Good Enough by Paula Yoo  322 pp.

Patti's parents want only the best for their daughter so they have raised her under the pressure of being perfect. In her senior year of high school, Patti spends all her time studying, doing practice SAT tests, and practicing her violin all to get her SAT score up to 2300 and earn admission into Harvard/Yale/Princeton. The pressure to be a "Perfect Korean Daughter" is getting to her and she starts to very small ways. She develops a friendship with a new boy, and fellow musician at her school who teaches her about popular music and jams with her without her parents' knowledge. Her Korean-American church friends, who are similarly pressured, help her to sneak off to a concert with her friend. Her ultimate rebellion (if you can really call it that) is applying and auditioning for Juilliard behind her parents' back even though she knows they don't want her to make music her career choice. Of course, Patti gets caught in her deceptions and a confrontation with her parents is inevitable. This debut book by a Korean-American author is very well done and accurately shows the pressures many high school students have placed on them.

Eleanor & Park

Eleanor & Park by Rainbow Rowell, 328 pages

Set in 1986, Eleanor & Park is a first-love story between red-headed, poverty-stricken Eleanor and Park, the only Asian American in Omaha (or so it would seem). The pair first meets on the bus to school, when Park takes pity on the poor new girl and allows her to share a seat with him. Soon, they start bonding over comic books and music. Rowell writes a great slow-burning love story that's also a complete page-turner. It's reminiscent of Daniel Handler's excellent Why We Broke Up, but unlike in that book, the reader doesn't know how this one's going to end. Rowell does a great job keeping us guessing, up to and beyond the last page. I particularly like the fact that this story is told through both main characters' points of view, which adds insight that is lacking in just about every teen love story I've read. It's sweet and kind of sad, but still fills the reader with lots of warm fuzzies.

Maya's Notebook

Maya's Notebook by Isabel Allende 387 pp.
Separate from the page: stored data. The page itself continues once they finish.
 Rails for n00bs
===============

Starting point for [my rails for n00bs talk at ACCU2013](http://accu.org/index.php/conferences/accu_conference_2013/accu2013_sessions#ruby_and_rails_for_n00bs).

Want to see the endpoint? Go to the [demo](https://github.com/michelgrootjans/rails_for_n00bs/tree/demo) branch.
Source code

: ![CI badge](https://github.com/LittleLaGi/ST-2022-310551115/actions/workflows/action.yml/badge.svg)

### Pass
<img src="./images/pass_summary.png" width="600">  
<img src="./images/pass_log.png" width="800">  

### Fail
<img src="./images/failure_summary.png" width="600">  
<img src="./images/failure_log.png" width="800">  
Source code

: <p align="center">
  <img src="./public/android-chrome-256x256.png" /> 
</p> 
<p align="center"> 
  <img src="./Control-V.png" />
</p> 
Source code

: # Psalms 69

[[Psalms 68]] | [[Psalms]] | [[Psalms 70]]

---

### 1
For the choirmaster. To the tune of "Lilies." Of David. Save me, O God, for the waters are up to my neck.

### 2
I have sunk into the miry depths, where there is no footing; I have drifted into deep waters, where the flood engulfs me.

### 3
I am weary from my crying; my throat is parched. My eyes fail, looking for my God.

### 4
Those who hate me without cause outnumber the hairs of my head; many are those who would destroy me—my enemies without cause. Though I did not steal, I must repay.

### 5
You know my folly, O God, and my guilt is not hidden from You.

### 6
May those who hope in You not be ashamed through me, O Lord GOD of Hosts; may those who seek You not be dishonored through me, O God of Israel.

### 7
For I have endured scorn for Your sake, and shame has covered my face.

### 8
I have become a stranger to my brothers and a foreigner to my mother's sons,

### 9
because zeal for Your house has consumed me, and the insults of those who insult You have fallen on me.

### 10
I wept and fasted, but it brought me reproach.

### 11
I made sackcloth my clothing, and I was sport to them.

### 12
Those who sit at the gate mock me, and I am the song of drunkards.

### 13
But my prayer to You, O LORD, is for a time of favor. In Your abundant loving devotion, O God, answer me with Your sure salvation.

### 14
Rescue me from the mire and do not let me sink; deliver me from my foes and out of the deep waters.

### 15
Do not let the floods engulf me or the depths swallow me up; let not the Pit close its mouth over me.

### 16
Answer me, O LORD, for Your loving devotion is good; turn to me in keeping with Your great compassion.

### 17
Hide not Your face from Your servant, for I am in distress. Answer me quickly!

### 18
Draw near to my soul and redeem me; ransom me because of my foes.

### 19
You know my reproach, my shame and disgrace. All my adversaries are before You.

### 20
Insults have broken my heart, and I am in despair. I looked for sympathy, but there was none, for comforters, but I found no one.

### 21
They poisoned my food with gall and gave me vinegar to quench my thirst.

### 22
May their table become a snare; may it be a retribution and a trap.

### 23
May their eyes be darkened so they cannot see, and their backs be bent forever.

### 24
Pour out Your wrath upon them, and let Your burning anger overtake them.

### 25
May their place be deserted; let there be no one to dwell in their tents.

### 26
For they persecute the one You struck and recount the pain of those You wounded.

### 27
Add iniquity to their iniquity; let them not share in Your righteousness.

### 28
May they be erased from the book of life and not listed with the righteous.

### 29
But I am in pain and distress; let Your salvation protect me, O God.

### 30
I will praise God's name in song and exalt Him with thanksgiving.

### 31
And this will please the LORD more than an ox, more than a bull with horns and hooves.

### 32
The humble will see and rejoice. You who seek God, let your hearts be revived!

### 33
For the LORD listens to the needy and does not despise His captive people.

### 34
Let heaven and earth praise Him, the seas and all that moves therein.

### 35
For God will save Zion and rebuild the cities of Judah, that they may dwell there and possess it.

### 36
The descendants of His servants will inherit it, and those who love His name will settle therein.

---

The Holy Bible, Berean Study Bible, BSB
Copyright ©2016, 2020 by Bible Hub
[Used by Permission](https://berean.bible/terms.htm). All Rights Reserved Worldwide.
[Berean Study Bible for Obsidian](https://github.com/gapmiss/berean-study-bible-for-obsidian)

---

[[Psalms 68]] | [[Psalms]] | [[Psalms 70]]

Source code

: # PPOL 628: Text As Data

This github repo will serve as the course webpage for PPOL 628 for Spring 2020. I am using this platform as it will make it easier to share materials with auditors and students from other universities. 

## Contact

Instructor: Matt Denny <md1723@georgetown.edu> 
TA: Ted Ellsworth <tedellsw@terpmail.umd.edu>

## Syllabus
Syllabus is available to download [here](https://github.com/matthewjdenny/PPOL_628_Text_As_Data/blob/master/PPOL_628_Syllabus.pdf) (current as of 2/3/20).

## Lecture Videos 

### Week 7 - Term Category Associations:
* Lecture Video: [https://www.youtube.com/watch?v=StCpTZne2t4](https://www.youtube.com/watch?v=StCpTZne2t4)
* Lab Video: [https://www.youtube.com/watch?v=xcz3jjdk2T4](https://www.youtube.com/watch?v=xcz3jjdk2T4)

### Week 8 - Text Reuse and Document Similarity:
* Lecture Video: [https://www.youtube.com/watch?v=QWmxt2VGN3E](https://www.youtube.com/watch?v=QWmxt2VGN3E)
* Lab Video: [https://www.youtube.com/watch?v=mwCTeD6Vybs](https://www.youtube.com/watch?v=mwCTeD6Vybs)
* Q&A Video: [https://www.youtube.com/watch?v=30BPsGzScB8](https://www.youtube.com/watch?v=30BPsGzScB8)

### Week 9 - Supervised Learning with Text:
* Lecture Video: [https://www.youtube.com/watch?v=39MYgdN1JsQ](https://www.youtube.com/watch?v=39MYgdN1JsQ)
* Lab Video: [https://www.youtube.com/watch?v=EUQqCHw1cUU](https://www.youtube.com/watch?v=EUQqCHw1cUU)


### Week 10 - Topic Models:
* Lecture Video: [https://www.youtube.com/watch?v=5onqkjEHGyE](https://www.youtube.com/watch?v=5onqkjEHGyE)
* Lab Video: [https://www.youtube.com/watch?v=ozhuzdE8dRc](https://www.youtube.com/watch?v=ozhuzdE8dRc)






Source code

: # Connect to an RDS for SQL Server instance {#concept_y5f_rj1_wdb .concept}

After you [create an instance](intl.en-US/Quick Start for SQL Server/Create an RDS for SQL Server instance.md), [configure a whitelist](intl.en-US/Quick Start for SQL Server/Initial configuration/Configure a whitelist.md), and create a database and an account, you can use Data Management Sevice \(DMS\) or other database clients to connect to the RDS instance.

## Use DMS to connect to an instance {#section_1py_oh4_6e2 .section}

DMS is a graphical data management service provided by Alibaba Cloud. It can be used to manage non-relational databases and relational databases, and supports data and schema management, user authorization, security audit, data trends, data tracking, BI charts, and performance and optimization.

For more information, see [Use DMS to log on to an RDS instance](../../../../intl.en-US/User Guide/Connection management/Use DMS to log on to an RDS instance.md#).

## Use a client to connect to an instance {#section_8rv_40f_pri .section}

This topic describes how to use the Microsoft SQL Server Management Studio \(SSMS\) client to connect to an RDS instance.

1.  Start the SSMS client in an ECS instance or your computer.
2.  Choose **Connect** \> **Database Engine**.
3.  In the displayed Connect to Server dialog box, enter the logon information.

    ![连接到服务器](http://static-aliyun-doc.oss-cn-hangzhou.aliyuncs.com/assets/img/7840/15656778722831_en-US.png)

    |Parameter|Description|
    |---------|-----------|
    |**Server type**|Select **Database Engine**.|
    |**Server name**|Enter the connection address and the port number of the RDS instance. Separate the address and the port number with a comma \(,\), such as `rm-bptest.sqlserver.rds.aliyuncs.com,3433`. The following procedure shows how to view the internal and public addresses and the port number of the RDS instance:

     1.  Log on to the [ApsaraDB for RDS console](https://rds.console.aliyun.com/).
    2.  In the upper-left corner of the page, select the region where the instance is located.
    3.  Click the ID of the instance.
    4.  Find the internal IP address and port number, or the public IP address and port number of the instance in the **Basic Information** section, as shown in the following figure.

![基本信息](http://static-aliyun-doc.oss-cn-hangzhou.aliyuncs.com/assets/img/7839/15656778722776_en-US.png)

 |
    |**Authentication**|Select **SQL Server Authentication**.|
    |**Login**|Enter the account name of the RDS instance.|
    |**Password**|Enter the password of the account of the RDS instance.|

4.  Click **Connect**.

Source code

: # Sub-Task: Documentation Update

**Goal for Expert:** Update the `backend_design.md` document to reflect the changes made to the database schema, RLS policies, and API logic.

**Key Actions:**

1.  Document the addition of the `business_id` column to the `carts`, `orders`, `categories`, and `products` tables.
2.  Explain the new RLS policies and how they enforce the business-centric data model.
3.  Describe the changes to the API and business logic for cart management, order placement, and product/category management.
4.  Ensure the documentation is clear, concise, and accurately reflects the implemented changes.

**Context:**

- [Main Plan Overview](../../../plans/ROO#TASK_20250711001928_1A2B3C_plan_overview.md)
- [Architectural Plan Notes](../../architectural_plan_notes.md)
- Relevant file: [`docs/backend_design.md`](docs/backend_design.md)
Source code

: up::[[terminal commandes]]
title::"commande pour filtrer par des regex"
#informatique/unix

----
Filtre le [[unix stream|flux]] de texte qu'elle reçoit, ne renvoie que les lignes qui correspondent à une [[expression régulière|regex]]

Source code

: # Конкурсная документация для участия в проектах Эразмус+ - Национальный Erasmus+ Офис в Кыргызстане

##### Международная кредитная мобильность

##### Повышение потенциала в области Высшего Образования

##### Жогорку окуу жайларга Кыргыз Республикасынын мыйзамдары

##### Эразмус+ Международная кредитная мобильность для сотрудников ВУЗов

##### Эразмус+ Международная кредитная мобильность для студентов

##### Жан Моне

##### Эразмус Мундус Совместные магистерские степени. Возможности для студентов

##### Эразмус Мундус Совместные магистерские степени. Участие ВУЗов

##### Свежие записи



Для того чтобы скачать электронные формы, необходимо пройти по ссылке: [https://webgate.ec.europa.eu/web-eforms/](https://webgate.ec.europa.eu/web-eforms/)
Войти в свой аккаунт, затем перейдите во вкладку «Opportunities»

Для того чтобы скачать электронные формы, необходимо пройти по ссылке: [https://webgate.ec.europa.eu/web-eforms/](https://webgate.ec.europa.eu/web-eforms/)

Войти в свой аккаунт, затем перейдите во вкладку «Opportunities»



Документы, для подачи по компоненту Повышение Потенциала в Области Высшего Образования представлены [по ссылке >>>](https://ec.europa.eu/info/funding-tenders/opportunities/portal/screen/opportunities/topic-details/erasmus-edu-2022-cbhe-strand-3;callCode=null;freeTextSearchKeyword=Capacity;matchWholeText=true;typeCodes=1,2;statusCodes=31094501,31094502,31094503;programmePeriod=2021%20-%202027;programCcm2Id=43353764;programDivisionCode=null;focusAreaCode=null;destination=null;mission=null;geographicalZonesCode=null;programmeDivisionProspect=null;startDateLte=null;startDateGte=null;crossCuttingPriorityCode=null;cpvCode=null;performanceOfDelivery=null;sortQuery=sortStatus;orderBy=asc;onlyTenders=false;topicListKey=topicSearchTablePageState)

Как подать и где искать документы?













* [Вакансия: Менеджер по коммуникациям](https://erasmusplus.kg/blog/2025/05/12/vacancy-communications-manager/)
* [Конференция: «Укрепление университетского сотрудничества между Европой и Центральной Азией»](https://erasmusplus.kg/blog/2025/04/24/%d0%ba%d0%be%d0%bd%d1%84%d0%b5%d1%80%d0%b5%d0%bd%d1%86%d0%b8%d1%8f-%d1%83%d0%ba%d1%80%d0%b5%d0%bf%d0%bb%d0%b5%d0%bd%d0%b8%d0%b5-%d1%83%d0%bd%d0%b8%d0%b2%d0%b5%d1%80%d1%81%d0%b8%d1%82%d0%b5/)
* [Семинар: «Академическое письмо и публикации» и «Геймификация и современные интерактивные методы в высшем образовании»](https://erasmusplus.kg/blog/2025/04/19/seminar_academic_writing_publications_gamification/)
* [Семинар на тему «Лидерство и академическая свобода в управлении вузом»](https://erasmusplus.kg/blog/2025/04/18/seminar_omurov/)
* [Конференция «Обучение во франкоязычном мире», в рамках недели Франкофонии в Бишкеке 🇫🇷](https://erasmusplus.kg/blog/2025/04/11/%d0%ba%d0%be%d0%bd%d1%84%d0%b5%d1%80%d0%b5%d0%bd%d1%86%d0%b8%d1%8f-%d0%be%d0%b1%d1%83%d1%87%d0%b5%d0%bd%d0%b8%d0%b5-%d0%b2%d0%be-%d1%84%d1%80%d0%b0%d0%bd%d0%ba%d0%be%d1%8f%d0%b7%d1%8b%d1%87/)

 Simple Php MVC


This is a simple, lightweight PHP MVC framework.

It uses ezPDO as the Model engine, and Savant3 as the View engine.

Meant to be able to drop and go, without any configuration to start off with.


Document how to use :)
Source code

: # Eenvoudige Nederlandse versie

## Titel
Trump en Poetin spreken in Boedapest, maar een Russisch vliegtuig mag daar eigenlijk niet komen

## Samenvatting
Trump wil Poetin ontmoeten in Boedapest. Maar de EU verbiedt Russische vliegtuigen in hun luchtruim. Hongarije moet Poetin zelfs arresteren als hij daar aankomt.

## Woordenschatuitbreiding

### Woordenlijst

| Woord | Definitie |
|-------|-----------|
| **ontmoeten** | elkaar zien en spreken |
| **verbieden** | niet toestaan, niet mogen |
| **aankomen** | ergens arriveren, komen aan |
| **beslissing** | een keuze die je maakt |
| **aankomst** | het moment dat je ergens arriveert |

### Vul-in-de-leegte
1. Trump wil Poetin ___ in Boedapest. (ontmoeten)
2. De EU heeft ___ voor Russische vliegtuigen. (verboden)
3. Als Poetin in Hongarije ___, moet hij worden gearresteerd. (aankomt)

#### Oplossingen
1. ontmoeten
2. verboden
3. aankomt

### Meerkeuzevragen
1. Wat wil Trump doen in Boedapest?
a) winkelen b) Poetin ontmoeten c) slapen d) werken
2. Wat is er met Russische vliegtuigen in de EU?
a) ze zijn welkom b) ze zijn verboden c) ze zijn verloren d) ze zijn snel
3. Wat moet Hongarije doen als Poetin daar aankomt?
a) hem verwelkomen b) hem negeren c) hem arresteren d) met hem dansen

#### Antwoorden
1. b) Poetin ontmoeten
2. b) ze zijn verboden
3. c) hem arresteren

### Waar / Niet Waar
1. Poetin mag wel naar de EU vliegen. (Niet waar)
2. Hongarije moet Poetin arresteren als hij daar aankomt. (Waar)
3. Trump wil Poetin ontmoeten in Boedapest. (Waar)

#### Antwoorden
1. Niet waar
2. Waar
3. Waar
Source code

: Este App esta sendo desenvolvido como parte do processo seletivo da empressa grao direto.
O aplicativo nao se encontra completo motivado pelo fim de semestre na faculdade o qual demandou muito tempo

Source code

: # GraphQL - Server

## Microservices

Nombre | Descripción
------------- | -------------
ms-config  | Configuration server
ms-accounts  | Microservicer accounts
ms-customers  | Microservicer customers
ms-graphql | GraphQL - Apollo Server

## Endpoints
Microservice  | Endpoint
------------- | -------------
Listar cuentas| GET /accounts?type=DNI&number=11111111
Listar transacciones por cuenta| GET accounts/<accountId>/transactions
This is another good novel by one of my favorite authors. It doesn't surpass my favorite (Portrait in Sepia) but it ranks with her better books. Troubled nineteen year old Maya Vidal is given the task of keeping a journal. She prefers to call it a notebook. In it she recounts the events in her life that led up to her living on the Chilean island of Chiloe, hiding out from the police and criminals who are searching for her. Maya was raised in Berkeley by her unconventional grandparents, Nini and Popo. After the death of her beloved Popo Maya's life goes off the rails. Eventually she is homeless, drug addicted and on the run from the members of an international counterfeit ring in Las Vegas. Her gritty life on the street contrasts with her life in the small island village her grandmother sends her to after rehab. Allende doesn't pull any punches in describing the seamier side of Maya's life and the parts that take place in Chile are reminiscent of her earlier novels.

Wednesday, June 26, 2013

May we be forgiven, by A. M. Homes

By page 15, George Silver, a wealthy and successful TV network executive, has run a stoplight, killing two out of three occupants in a van; been arrested and released; and has come home and dealt a fatal blow to his wife.  But this isn’t his story, it’s his brother Harold’s.  Although Harold, a rather colorless history professor specializing in Richard Nixon and his era, is the older brother by 11 months, acquaintances always assume successful, and volatile, George is the elder.  To say Harold’s life changes radically after his brother is committed to a series of bizarre institutions while awaiting trial would be an understatement.  Almost 500 pages and a year after the opening events, Harold has been divorced by his wife;  dabbled in Internet sex; taken on his brother’s adolescent son and daughter as well as the child left orphaned by the crash and elderly parents of a mysterious and casual sexual partner; been involved in international intrigue; lost his teaching position; and on and on.  Somehow, Homes pulls this all off although one does feel that Job had it easy compared to Harold. Nate and Ashley, George’s children are particularly well-drawn.  The dark spirit of Nixon hangs over the tale.  Odd, often funny, and a page-turner.  480 pp.

Alphabet Juice

Alphabet Juice: the energies, gists, and spirits of letters, words and combinations thereof: their roots, bones, innards, piths, pips, and secret parts, tinctures, tonics, and essences; with examples of their usage foul and savory by Roy Blount, Jr., 364 pages, 4 discs on audiobook

Would you look at that title? It's obvious right there that Blount loves his words, and the rest of the book offers plenty of evidence to back up that assumption. Blount delves into the history of each letter in the English alphabet, and expounds upon the etymology of select words that start with or feature each letter. Sounds like it could be bland, but it's not; instead, it's full of snarkiness and amusing anecdotes (for example, the chapter on W has a story about Wilt Chamberlain and his discussion of "neologism" includes a detour through the writings of Pauline Kael) with more than a touch of crotchety grammarian sniping. 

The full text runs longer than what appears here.